Tribunal Administratif de Toulouse — Décision N° TA31-2600175

mercredi 4 février 2026

JuridictionTribunal Administratif de Toulouse
SectionTribunal Administratif de Toulouse
N° DossierTA31-2600175
TypeDécision
RecoursExcès de pouvoir
Avocat requérantCOTEG & AZAM ASSOCIES

Résumé IA

Cette décision du Tribunal Administratif de Toulouse, statuant en référé sur le fondement de l'article L. 521-3 du code de justice administrative, concerne une demande de la SAS Sterling Automobiles visant à obtenir l'immatriculation définitive d'un véhicule Audi A8, après le décès de l'acquéreur. Le tribunal rejette la requête, considérant que la demande d'injonction se heurte à une contestation sérieuse, l'administration ayant opposé un refus explicite le 4 juillet 2025 en raison du décès de l'acquéreur, ce qui fait obstacle à la délivrance d'une mesure provisoire. Il est également relevé que l'ANTS est mise hors de cause, l'administration compétente étant le ministre de l'intérieur. La solution retenue s'appuie sur les dispositions du code de la route et de l'arrêté du 9 février 2009, sans faire droit aux conclusions de la société requérante.

Texte intégral

Vu la procédure suivante :

Par une requête enregistrée le 9 janvier 2026, la SAS Sterling Automobiles, représentée par Me Bouyssou, demande au juge des référés, sur le fondement de l’article L. 521-3 du code de justice administrative :

1) d’enjoindre au ministre de l’intérieur et à l’Agence nationale des titres sécurisés (ANTS) de procéder à l’immatriculation et à l’envoi du certificat d’immatriculation du véhicule Audi A8 dossier ANTS n° 48003811 dans un délai de 8 jours à compter de l’ordonnance à intervenir, sous astreinte de 150 euros par jour de retard ;

2) de mettre à la charge de l’État le versement d’une somme de 1 000 euros sur le fondement de l’article L. 761-1 du code de justice administrative ;

3) d’ordonner l’exécution provisoire de l’ordonnance à intervenir.

Elle soutient que :

Sur l’urgence :
- elle est actuellement poursuivie devant le tribunal judiciaire de Toulouse par les héritiers de l’acquéreur qui réclament la résolution de la vente, le remboursement du prix de 82 000 euros, des dommages et intérêts à hauteur de 11 000 euros ; cette procédure porte atteinte à sa réputation commerciale et lui cause un important préjudice financier immédiat qui résulte du dysfonctionnement de l’ANTS alors qu’elle ne peut s’adresser à aucune autre administration ;

Sur l’utilité de la mesure :
- l’obtention d’un certificat d’immatriculation est la seule mesure utile pour lui permettre de se libérer de son obligation contractuelle et mettre un terme partiel au contentieux civil ; aucun motif de refus ne lui a été communiqué et aucune pièce ne lui a été demandée depuis le 10 avril 2024 ;
- elle ne fait obstacle à aucune décision administrative alors qu’elle a obtenu un certificat provisoire avant la vente, a mandaté un prestataire agréé et a fourni toutes les pièces justificatives ; elle a en outre relancé à plusieurs reprises l’ANTS.

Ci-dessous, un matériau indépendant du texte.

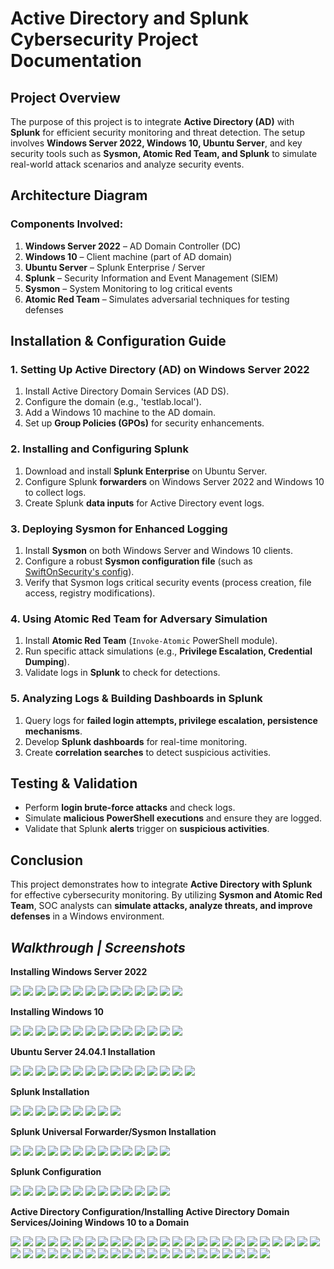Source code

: # **Active Directory and Splunk Cybersecurity Project Documentation**

## **Project Overview**  
The purpose of this project is to integrate **Active Directory (AD)** with **Splunk** for efficient security monitoring and threat detection. The setup involves **Windows Server 2022, Windows 10, Ubuntu Server**, and key security tools such as **Sysmon, Atomic Red Team, and Splunk** to simulate real-world attack scenarios and analyze security events.


## **Architecture Diagram**  
### Components Involved:
1. **Windows Server 2022** – AD Domain Controller (DC)
2. **Windows 10** – Client machine (part of AD domain)
3. **Ubuntu Server** – Splunk Enterprise / Server
4. **Splunk** – Security Information and Event Management (SIEM)
5. **Sysmon** – System Monitoring to log critical events
6. **Atomic Red Team** – Simulates adversarial techniques for testing defenses


## **Installation & Configuration Guide**  
### **1. Setting Up Active Directory (AD) on Windows Server 2022**  
1. Install Active Directory Domain Services (AD DS).
2. Configure the domain (e.g., 'testlab.local').
3. Add a Windows 10 machine to the AD domain.
4. Set up **Group Policies (GPOs)** for security enhancements.

### **2. Installing and Configuring Splunk**  
1. Download and install **Splunk Enterprise** on Ubuntu Server.
2. Configure Splunk **forwarders** on Windows Server 2022 and Windows 10 to collect logs.
3. Create Splunk **data inputs** for Active Directory event logs.

### **3. Deploying Sysmon for Enhanced Logging**  
1. Install **Sysmon** on both Windows Server and Windows 10 clients.
2. Configure a robust **Sysmon configuration file** (such as [SwiftOnSecurity's config](https://github.com/SwiftOnSecurity/sysmon-config)).
3. Verify that Sysmon logs critical security events (process creation, file access, registry modifications).

### **4. Using Atomic Red Team for Adversary Simulation**  
1. Install **Atomic Red Team** (`Invoke-Atomic` PowerShell module).
2. Run specific attack simulations (e.g., **Privilege Escalation, Credential Dumping**).
3. Validate logs in **Splunk** to check for detections.

### **5. Analyzing Logs & Building Dashboards in Splunk**  
1. Query logs for **failed login attempts, privilege escalation, persistence mechanisms**.
2. Develop **Splunk dashboards** for real-time monitoring.
3. Create **correlation searches** to detect suspicious activities.


## **Testing & Validation**  
- Perform **login brute-force attacks** and check logs.
- Simulate **malicious PowerShell executions** and ensure they are logged.
- Validate that Splunk **alerts** trigger on **suspicious activities**.


## **Conclusion**  
This project demonstrates how to integrate **Active Directory with Splunk** for effective cybersecurity monitoring. By utilizing **Sysmon and Atomic Red Team**, SOC analysts can **simulate attacks, analyze threats, and improve defenses** in a Windows environment.


## *Walkthrough | Screenshots*

**Installing Windows Server 2022**

<img src="project/image1.png"> <img src="project/image2.png"> <img src="project/image3.png"> <img src="project/image4.png"> <img src="project/image5.png"> <img src="project/image6.png"> <img src="project/image7.png"> <img src="project/image8.png"> <img src="project/image9.png"> <img src="project/image10.png"> <img src="project/image11.png"> <img src="project/image12.png"> <img src="project/image13.png"> <img src="project/image14.png">

**Installing Windows 10**

<img src="project/image15.png"> <img src="project/image16.png"> <img src="project/image17.png"> <img src="project/image18.png"> <img src="project/image19.png"> <img src="project/image20.png"> <img src="project/image21.png"> <img src="project/image22.png"> <img src="project/image23.png"> <img src="project/image24.png"> <img src="project/image25.png"> <img src="project/image26.png"> <img src="project/image27.png"> <img src="project/image28.png">


**Ubuntu Server 24.04.1 Installation**

<img src="project/image29.png"> <img src="project/image30.png"> <img src="project/image31.png"> <img src="project/image32.png"> <img src="project/image33.png"> <img src="project/image34.png"> <img src="project/image35.png"> <img src="project/image36.png"> <img src="project/image37.png"> <img src="project/image38.png"> <img src="project/image39.png"> <img src="project/image40.png"> <img src="project/image41.png"> <img src="project/image42.png"> <img src="project/image43.png">


**Splunk Installation**

<img src="project/image44.png"> <img src="project/image45.png"> <img src="project/image46.png"> <img src="project/image47.png"> <img src="project/image48.png"> <img src="project/image49.png"> <img src="project/image50.png"> <img src="project/image51.png"> <img src="project/image52.png">


**Splunk Universal Forwarder/Sysmon Installation**

<img src="project/image53.png"> <img src="project/image54.png"> <img src="project/image55.png"> <img src="project/image56.png"> <img src="project/image57.png"> <img src="project/image58.png"> <img src="project/image59.png"> <img src="project/image60.png"> <img src="project/image61.png"> <img src="project/image62.png"> <img src="project/image63.png"> <img src="project/image64.png"> <img src="project/image65.png">


**Splunk Configuration**

<img src="project/image66.png"> <img src="project/image67.png"> <img src="project/image68.png"> <img src="project/image69.png"> <img src="project/image70.png"> <img src="project/image71.png"> <img src="project/image72.png"> <img src="project/image73.png"> <img src="project/image74.png"> <img src="project/image75.png"> <img src="project/image76.png"> <img src="project/image77.png"> <img src="project/image78.png">


**Active Directory Configuration/Installing Active Directory Domain Services/Joining Windows 10 to a Domain**

<img src="project/image79.png"> <img src="project/image80.png"> <img src="project/image81.png"> <img src="project/image82.png"> <img src="project/image83.png"> <img src="project/image84.png"> <img src="project/image85.png"> <img src="project/image86.png"> <img src="project/image87.png"> <img src="project/image88.png"> <img src="project/image89.png"> <img src="project/image90.png"> <img src="project/image91.png"> <img src="project/image92.png"> <img src="project/image93.png"> <img src="project/image94.png"> <img src="project/image95.png"> <img src="project/image96.png"> <img src="project/image97.png"> <img src="project/image98.png"> <img src="project/image99.png"> <img src="project/image100.png"> <img src="project/image101.png"> <img src="project/image102.png"> <img src="project/image103.png"> <img src="project/image104.png"> <img src="project/image105.png"> <img src="project/image106.png"> <img src="project/image107.png"> <img src="project/image108.png"> <img src="project/image109.png"> <img src="project/image110.png"> <img src="project/image111.png"> <img src="project/image112.png"> <img src="project/image113.png"> <img src="project/image114.png"> <img src="project/image115.png"> <img src="project/image116.png"> <img src="project/image117.png"> <img src="project/image118.png"> <img src="project/image119.png"> <img src="project/image120.png"> <img src="project/image121.png"> <img src="project/image122.png"> <img src="project/image123.png"> <img src="project/image124.png">









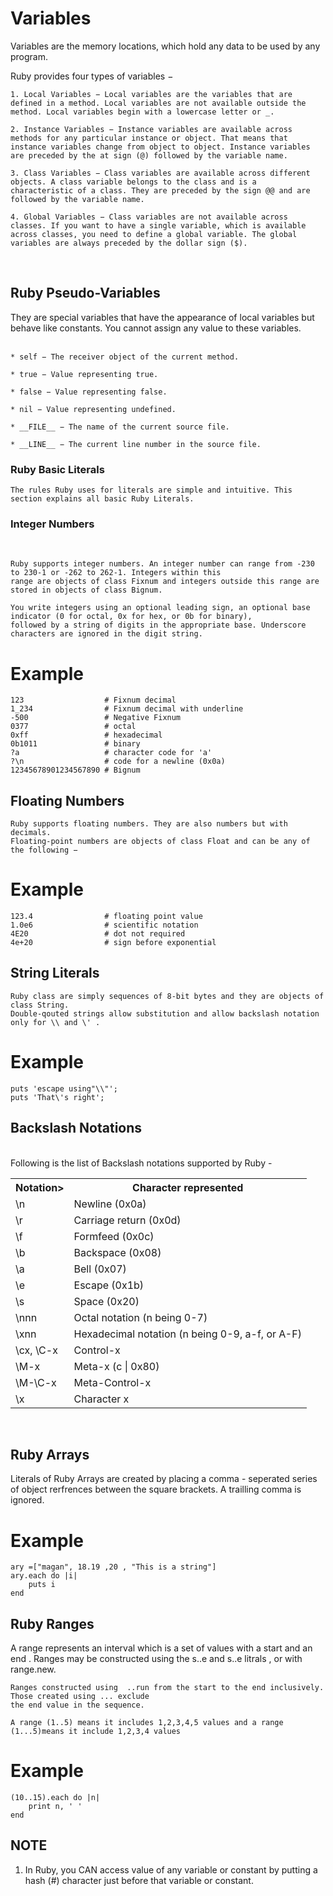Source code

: # Variables 

Variables are the memory locations, which hold any data to be used by any program.

Ruby provides four types of variables −

    1. Local Variables − Local variables are the variables that are
    defined in a method. Local variables are not available outside the 
    method. Local variables begin with a lowercase letter or _.

    2. Instance Variables − Instance variables are available across 
    methods for any particular instance or object. That means that 
    instance variables change from object to object. Instance variables 
    are preceded by the at sign (@) followed by the variable name.

    3. Class Variables − Class variables are available across different 
    objects. A class variable belongs to the class and is a 
    characteristic of a class. They are preceded by the sign @@ and are 
    followed by the variable name.

    4. Global Variables − Class variables are not available across 
    classes. If you want to have a single variable, which is available 
    across classes, you need to define a global variable. The global 
    variables are always preceded by the dollar sign ($).
<br>

<h2>Ruby Pseudo-Variables</h2>
They are special variables that have the appearance of local variables but behave like constants. You cannot assign any value to these variables.
<br>
<br>

    * self − The receiver object of the current method.

    * true − Value representing true.

    * false − Value representing false.

    * nil − Value representing undefined.

    * __FILE__ − The name of the current source file.

    * __LINE__ − The current line number in the source file.

<h3>Ruby Basic Literals</h3>


    The rules Ruby uses for literals are simple and intuitive. This section explains all basic Ruby Literals.

<h3>Integer Numbers</h3>
<br>

    Ruby supports integer numbers. An integer number can range from -230 to 230-1 or -262 to 262-1. Integers within this 
    range are objects of class Fixnum and integers outside this range are stored in objects of class Bignum.

    You write integers using an optional leading sign, an optional base indicator (0 for octal, 0x for hex, or 0b for binary), 
    followed by a string of digits in the appropriate base. Underscore characters are ignored in the digit string.

# Example

    123                  # Fixnum decimal
    1_234                # Fixnum decimal with underline
    -500                 # Negative Fixnum
    0377                 # octal
    0xff                 # hexadecimal
    0b1011               # binary
    ?a                   # character code for 'a'
    ?\n                  # code for a newline (0x0a)
    12345678901234567890 # Bignum

<h2>Floating Numbers</h2>

    Ruby supports floating numbers. They are also numbers but with decimals. 
    Floating-point numbers are objects of class Float and can be any of the following −

# Example
    
    123.4                # floating point value
    1.0e6                # scientific notation
    4E20                 # dot not required
    4e+20                # sign before exponential

<h2>String Literals</h2>

    Ruby class are simply sequences of 8-bit bytes and they are objects of class String. 
    Double-qouted strings allow substitution and allow backslash notation only for \\ and \' .

# Example
    puts 'escape using"\\"';
    puts 'That\'s right';

<h2>Backslash Notations</h2>
<br>
Following is the list of Backslash notations supported by Ruby -

<table>
<th>Notation></th>
<th>Character represented</th>
<tr>
<td>\n</td> 	<td>Newline (0x0a)</td></tr>
<tr><td>\r</td> 	<td>Carriage return (0x0d)</td><tr>
<td>\f</td> 	<td>Formfeed (0x0c)</td></tr><tr>
<td>\b </td>	<td>Backspace (0x08)</td></tr>
<td>\a </td>	<td>Bell (0x07)</td></tr><tr>
<td>\e</td> 	<td>Escape (0x1b)</td></tr><tr>
<td>\s</td> <td>	Space (0x20)</td></tr><tr>
<td>\nnn </td>	<td>Octal notation (n being 0-7)</td></tr><tr>
<td>\xnn</td> <td>	Hexadecimal notation (n being 0-9, a-f, or A-F)</td></tr><tr>
<td>\cx, \C-x </td><td>	Control-x</td></tr><tr>
<td>\M-x </td> <td>	Meta-x (c | 0x80)</td></tr><tr>
<td>\M-\C-x </td><td>	Meta-Control-x</td></tr><tr>
<td>\x </td><td>	Character x</td></tr>
</table>

<br>
<h2>Ruby Arrays</h2>
    Literals of Ruby Arrays are created by placing a comma - seperated series of object rerfrences
    between the square brackets. A trailling comma is ignored.
<br>

# Example
    ary =["magan", 18.19 ,20 , "This is a string"]
    ary.each do |i|
        puts i
    end

<h2>Ruby Ranges</h2>
    A range represents an interval which is a set of values with a start and an end .
    Ranges may be constructed using the s..e and s..e litrals , or with range.new.

    Ranges constructed using  ..run from the start to the end inclusively. Those created using ... exclude
    the end value in the sequence.

    A range (1..5) means it includes 1,2,3,4,5 values and a range (1...5)means it include 1,2,3,4 values

# Example
    (10..15).each do |n|
        print n, ' '
    end

<h2>NOTE</h2>

1.    In Ruby, you CAN access value of any variable or constant by putting a hash (#) character just before that variable or constant.
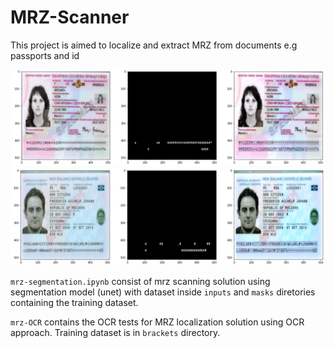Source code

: # MRZ-Scanner
This project is aimed to localize and extract MRZ from documents e.g passports and id

![Alt text](./demo1.png?raw=true "Demo1")
![Alt text](demo2.png?raw=true "Demo2")



`mrz-segmentation.ipynb` consist of mrz scanning solution using segmentation model (unet) with dataset inside `inputs` and `masks` diretories containing the training dataset.

`mrz-OCR` contains the OCR tests for MRZ localization solution using OCR approach. Training dataset is in `brackets` directory.
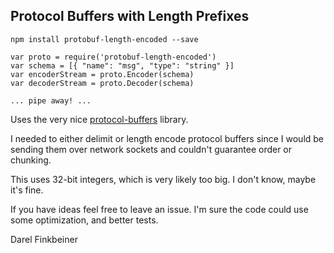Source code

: ## Protocol Buffers with Length Prefixes

    npm install protobuf-length-encoded --save
    
    var proto = require('protobuf-length-encoded')
    var schema = [{ "name": "msg", "type": "string" }]
    var encoderStream = proto.Encoder(schema)
    var decoderStream = proto.Decoder(schema)
    
    ... pipe away! ...

Uses the very nice [protocol-buffers](http://npmjs.org/package/protocol-buffers) library.

I needed to either delimit or length encode protocol buffers since I would
be sending them over network sockets and couldn't guarantee order or chunking.

This uses 32-bit integers, which is very likely too big. I don't know, maybe
it's fine.

If you have ideas feel free to leave an issue. I'm sure the code could use
some optimization, and better tests.

Darel Finkbeiner

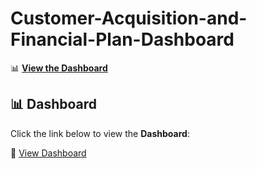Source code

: # Customer-Acquisition-and-Financial-Plan-Dashboard

📊 **[View the Dashboard](https://docs.google.com/spreadsheets/d/1muL-uSFimv_QHhzGZx2GeXGjxylmr0fJlyTri9OUaIA/edit?gid=1156624324#gid=1156624324)**



## 📊 Dashboard

Click the link below to view the **Dashboard**:

🔗 [View Dashboard]([https://docs.google.com/spreadsheets/d/FILE_ID/edit#gid=1156624324](https://docs.google.com/spreadsheets/d/1muL-uSFimv_QHhzGZx2GeXGjxylmr0fJlyTri9OUaIA/edit?gid=1156624324#gid=1156624324))
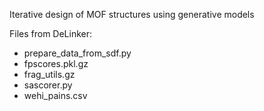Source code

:Iterative design of MOF structures using generative models

Files from DeLinker:
- prepare_data_from_sdf.py
- fpscores.pkl.gz
- frag_utils.gz
- sascorer.py
- wehi_pains.csv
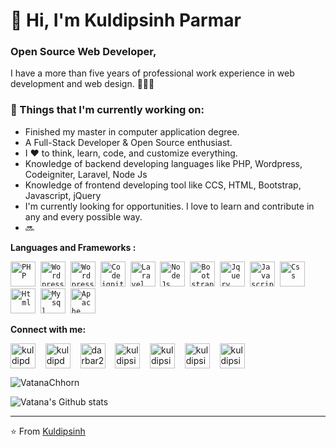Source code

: # 🙋 Hi, I'm Kuldipsinh Parmar

### Open Source Web Developer, 

I have a more than five years of professional work experience in web development and web design. 👨🏻‍💻 

### 💼  Things that I'm currently working on: 
* Finished my master in computer application degree.
* A Full-Stack Developer & Open Source enthusiast.
* I ❤️ to think, learn, code, and customize everything.
* Knowledge of backend developing languages like PHP, Wordpress, Codeigniter, Laravel, Node Js
* Knowledge of frontend developing tool like CCS, HTML, Bootstrap, Javascript, jQuery
* I'm currently looking for opportunities. I love to learn and contribute in any and every possible way.
* 🔜

 
 **Languages and Frameworks :**
<p align="left">
  <code><img src="https://github.com/abranhe/programming-languages-logos/blob/master/src/php/php.png" alt="PHP" width="40" height="40"/></code>&nbsp;
  <code><img src="https://github.com/abranhe/programming-languages-logos/blob/master/src/c/c_48x48.png" alt="Wordpress" width="40" height="40" /></code>&nbsp;
 <code><img src="https://cdn.jsdelivr.net/gh/devicons/devicon/icons/woocommerce/woocommerce-plain-wordmark.svg" alt="Wordpress" width="40" height="40" /></code>&nbsp; 
  <code><img src="https://cdn.jsdelivr.net/gh/devicons/devicon/icons/codeigniter/codeigniter-plain-wordmark.svg" alt="Codeigniter" width="40" height="40" /></code>&nbsp;
 <code><img src="https://cdn.jsdelivr.net/gh/devicons/devicon/icons/laravel/laravel-plain.svg" alt="Laravel" width="40" height="40" /></code>&nbsp;
 <code><img src="https://cdn.jsdelivr.net/gh/devicons/devicon/icons/nodejs/nodejs-original.svg" alt="Node Js" width="40" height="40" /></code>&nbsp;
 <code><img src="https://cdn.jsdelivr.net/gh/devicons/devicon/icons/bootstrap/bootstrap-plain-wordmark.svg" alt="Bootstrap" width="40" height="40" /></code>&nbsp;
 <code><img src="https://cdn.jsdelivr.net/gh/devicons/devicon/icons/jquery/jquery-original-wordmark.svg" alt="Jquery" width="40" height="40" /></code>&nbsp;
 <code><img src="https://github.com/abranhe/programming-languages-logos/blob/master/src/javascript/javascript.png" alt="Javascript" width="40" height="40" /></code>&nbsp;
 <code><img src="https://github.com/abranhe/programming-languages-logos/blob/master/src/css/css.png" alt="Css" width="40" height="40" /></code>&nbsp;
 <code><img src="https://github.com/abranhe/programming-languages-logos/blob/master/src/html/html.png" alt="Html" width="40" height="40" /></code>&nbsp;
 <code><img src="https://cdn.jsdelivr.net/gh/devicons/devicon/icons/mysql/mysql-original-wordmark.svg" alt="Mysql" width="40" height="40" /></code>&nbsp;
 <code><img src="https://cdn.jsdelivr.net/gh/devicons/devicon/icons/apache/apache-plain-wordmark.svg" alt="Apache" width="40" height="40" /></code>&nbsp;
 
 **Connect with me:**
<p align="left">
<a  href="https://www.instagram.com/kuldipdarbar_/" target="_blank"><img align="center" src="https://cdn2.iconfinder.com/data/icons/social-media-2285/512/1_Instagram_colored_svg_1-512.png" alt="kuldipdarbar_" height="40" width="40" /></a> &nbsp;&nbsp;
<a href="https://twitter.com/kuldipdarbar23" target="blank"><img align="center" src="https://cdn.jsdelivr.net/gh/devicons/devicon/icons/twitter/twitter-original.svg" alt="kuldipdarbar23" height="40" width="40" /></a> &nbsp;&nbsp;
<a href="https://www.facebook.com/darbar23" target="blank"><img align="center" src="https://cdn.jsdelivr.net/gh/devicons/devicon/icons/facebook/facebook-original.svg" alt="darbar23" height="40" width="40" /></a> &nbsp;&nbsp;
 <a href="https://www.linkedin.com/in/kuldipsinh-parmar-b3116a45" target="blank"><img align="center" src="https://cdn.jsdelivr.net/gh/devicons/devicon/icons/linkedin/linkedin-original.svg" alt="kuldipsinh-parmar-b3116a45" height="40" width="40" /></a> &nbsp;&nbsp;
  <a href="skype:cid.35efc01a14f1df10?chat" target="blank"><img align="center" src="https://cdn4.iconfinder.com/data/icons/social-media-logos-6/512/41-skype_chat-512.png" alt="kuldipsinh-parmar-b3116a45" height="40" width="40" /></a> &nbsp;&nbsp;
 <a href="mailto:kuldipdarbar23" target="blank"><img align="center" src="https://cdn3.iconfinder.com/data/icons/logos-brands-3/24/logo_brand_brands_logos_gmail-512.png" alt="kuldipsinh-parmar-b3116a45" height="40" width="40" /></a> &nbsp;&nbsp;
 <a href="https://wa.me/8401002194" target="blank"><img align="center" src="https://cdn2.iconfinder.com/data/icons/social-icons-33/128/WhatsApp-512.png" alt="kuldipsinh-parmar-b3116a45" height="40" width="40" /></a> &nbsp;&nbsp;
 
</p>

<img src="https://komarev.com/ghpvc/?username=darbar23" alt="VatanaChhorn" />

![Vatana's Github stats](https://github-readme-stats.vercel.app/api?username=darbar23&show_icons=true)

---

⭐️ From [Kuldipsinh](https://github.com/darbar23)
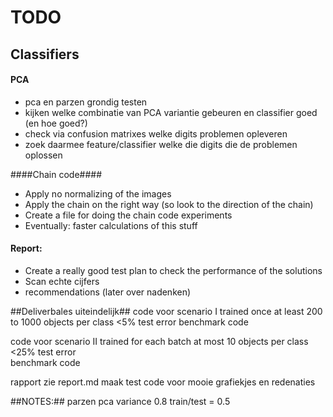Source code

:# TODO #

## Classifiers ##

#### PCA ####
- pca en parzen grondig testen
- kijken welke combinatie van PCA variantie gebeuren en classifier goed (en hoe goed?)
- check via confusion matrixes welke digits problemen opleveren
- zoek daarmee feature/classifier welke die digits die de problemen oplossen

####Chain code####
- Apply no normalizing of the images
- Apply the chain on the right way (so look to the direction of the chain)
- Create a file for doing the chain code experiments
- Eventually: faster calculations of this stuff

#### Report: ####
- Create a really good test plan to check the performance of the solutions
- Scan echte cijfers
- recommendations (later over nadenken)


##Deliverbales uiteindelijk##
  code voor scenario I
    trained once 
    at least 200 to 1000 objects per class
    <5% test error
    benchmark code
    
  code voor scenario II
    trained for each batch
    at most 10 objects per class
    <25% test error  
    benchmark code
    
  rapport
    zie report.md
    maak test code voor mooie grafiekjes en redenaties
    
##NOTES:##
parzen 
pca variance 0.8
train/test = 0.5

  
  
  
  

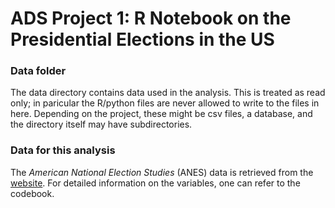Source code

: # ADS Project 1:  R Notebook on the Presidential Elections in the US

### Data folder

The data directory contains data used in the analysis. This is treated as read only; in paricular the R/python files are never allowed to write to the files in here. Depending on the project, these might be csv files, a database, and the directory itself may have subdirectories.

### Data for this analysis

The *American National Election Studies* (ANES) data is retrieved from the [website](https://electionstudies.org/). For detailed information on the variables, one can refer to the codebook.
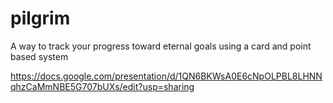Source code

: # pilgrim
A way to track your progress toward eternal goals using a card and point based system

https://docs.google.com/presentation/d/1QN6BKWsA0E6cNpOLPBL8LHNNqhzCaMmNBE5G707bUXs/edit?usp=sharing
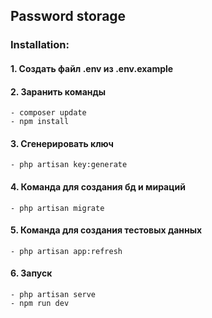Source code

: ## Password storage

### Installation:

#### 1. Создать файл .env из .env.example
#### 2. Заранить команды
    - composer update
    - npm install
#### 3. Сгенерировать ключ
    - php artisan key:generate
#### 4. Команда для создания бд и мираций
    - php artisan migrate
#### 5. Команда для создания тестовых данных
    - php artisan app:refresh

#### 6. Запуск
    - php artisan serve
    - npm run dev
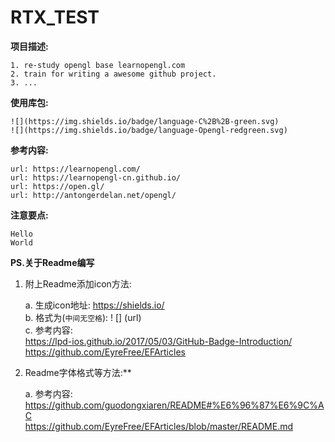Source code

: # RTX_TEST

**项目描述:**  

    1. re-study opengl base learnopengl.com  
    2. train for writing a awesome github project.  
    3. ...  
    
**使用库包:**  

    ![](https://img.shields.io/badge/language-C%2B%2B-green.svg)  
    ![](https://img.shields.io/badge/language-Opengl-redgreen.svg)  
    
**参考内容:**  

    url: https://learnopengl.com/  
    url: https://learnopengl-cn.github.io/  
    url: https://open.gl/  
    url: http://antongerdelan.net/opengl/  
    
**注意要点:**

    Hello
    World
    

**PS.关于Readme编写**  

1. 附上Readme添加icon方法:  

    a. 生成icon地址: https://shields.io/  
    b. 格式为(`中间无空格`):   ! [] (url)  
    c. 参考内容:  
    https://lpd-ios.github.io/2017/05/03/GitHub-Badge-Introduction/  
    https://github.com/EyreFree/EFArticles  
    
2. Readme字体格式等方法:**

    a. 参考内容:  
    https://github.com/guodongxiaren/README#%E6%96%87%E6%9C%AC  
    https://github.com/EyreFree/EFArticles/blob/master/README.md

Par un mémoire en défense enregistré le 15 janvier 2026, le ministre de l’intérieur conclut au rejet de la requête.

Il soutient que :
- le 10 juillet 2023, la SAS Sterling Automobiles a vendu à M. B... un premier véhicule de marque Audi dont le certificat d’immatriculation a été délivré le 10 janvier 2024 ; M. B... étant bénéficiaire de la carte mobilité inclusion, le véhicule a été exonéré de la taxe sur les émissions de dioxyde de carbone ; le 16 janvier 2024, M. B... a revendu ce véhicule à la SAS Sterling Automobiles et un nouveau certificat d’immatriculation a été délivré le 22 avril 2024 ;
- la requérante a acquis un autre véhicule Audi pour lequel elle a obtenu un certificat d’immatriculation provisoire valable jusqu’au 15 mai 2024, objet du présent contentieux ; une demande d’immatriculation définitive au nom de M. B... a été faite le 23 janvier 2024 ; le 10 avril 2024, le prestataire agréé a renoncé au bénéfice de l’exonération de la taxe CO2, au demeurant inexistante le véhicule étant hybride ; une attestation de domicile a été demandée au prestataire, immédiatement fournie ; une erreur de code postal sur la facture fournie a engendré un retard ; M. B... est décédé le 24 août 2024 ; à la suite d’une relance du 4 février 2025, au motif de l’impatience de l’acquéreur, le service instructeur a opposé un refus le 4 juillet 2025 au motif que l’acquéreur était décédé ;
- la requête est irrecevable en l’absence de mandats des héritiers au bénéfice de la société requérante ;
- l’existence d’une décision de refus fait obstacle à la mesure sollicitée ;
- subsidiairement, l’urgence n’est pas constituée compte tenu du décès de l’acquéreur ; la délivrance d’un certificat d’immatriculation ne saurait être une mesure provisoire et elle fait l’objet d’une contestation sérieuse.

Par un mémoire enregistré le 15 janvier 2026, l’ANTS conclut à sa mise hors de cause, dès lors qu’elle est incompétente aux termes de l’article 2 du décret n° 2007-240 du 22 février 2007 portant création de l’Agence nationale des titres sécurisés.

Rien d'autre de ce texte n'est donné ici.